_DIRECTIONS FOR THIS TASK_
In the entries below, find every line with "entire" and copy it.

- - -

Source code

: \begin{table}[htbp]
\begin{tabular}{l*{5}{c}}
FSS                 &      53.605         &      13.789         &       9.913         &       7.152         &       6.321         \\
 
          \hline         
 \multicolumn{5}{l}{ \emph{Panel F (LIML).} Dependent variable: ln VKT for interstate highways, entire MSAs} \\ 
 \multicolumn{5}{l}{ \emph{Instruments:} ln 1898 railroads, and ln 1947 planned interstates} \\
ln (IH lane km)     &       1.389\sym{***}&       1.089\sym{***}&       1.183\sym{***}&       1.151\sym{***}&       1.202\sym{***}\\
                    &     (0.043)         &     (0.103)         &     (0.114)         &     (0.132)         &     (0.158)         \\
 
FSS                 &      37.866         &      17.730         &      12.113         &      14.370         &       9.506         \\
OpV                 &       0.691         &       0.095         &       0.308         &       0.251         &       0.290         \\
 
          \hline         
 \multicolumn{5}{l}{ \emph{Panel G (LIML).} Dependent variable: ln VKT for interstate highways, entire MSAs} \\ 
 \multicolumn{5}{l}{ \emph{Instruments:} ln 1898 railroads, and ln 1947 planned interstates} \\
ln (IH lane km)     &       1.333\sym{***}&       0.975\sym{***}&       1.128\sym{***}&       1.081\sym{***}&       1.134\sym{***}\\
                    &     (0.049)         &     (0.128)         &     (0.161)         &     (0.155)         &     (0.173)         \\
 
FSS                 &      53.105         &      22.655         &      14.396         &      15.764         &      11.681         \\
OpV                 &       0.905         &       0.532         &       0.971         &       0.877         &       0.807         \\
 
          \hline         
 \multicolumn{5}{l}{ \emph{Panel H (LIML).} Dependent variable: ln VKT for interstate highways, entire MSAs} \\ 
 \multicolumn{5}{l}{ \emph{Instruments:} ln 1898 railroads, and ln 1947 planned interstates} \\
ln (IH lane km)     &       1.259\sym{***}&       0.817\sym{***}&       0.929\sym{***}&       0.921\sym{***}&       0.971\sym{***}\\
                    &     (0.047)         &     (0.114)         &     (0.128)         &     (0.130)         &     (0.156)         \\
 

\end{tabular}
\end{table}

- - -

_REPLY_
 \multicolumn{5}{l}{ \emph{Panel F (LIML).} Dependent variable: ln VKT for interstate highways, entire MSAs} \\ 
 \multicolumn{5}{l}{ \emph{Panel G (LIML).} Dependent variable: ln VKT for interstate highways, entire MSAs} \\ 
 \multicolumn{5}{l}{ \emph{Panel H (LIML).} Dependent variable: ln VKT for interstate highways, entire MSAs} \\ 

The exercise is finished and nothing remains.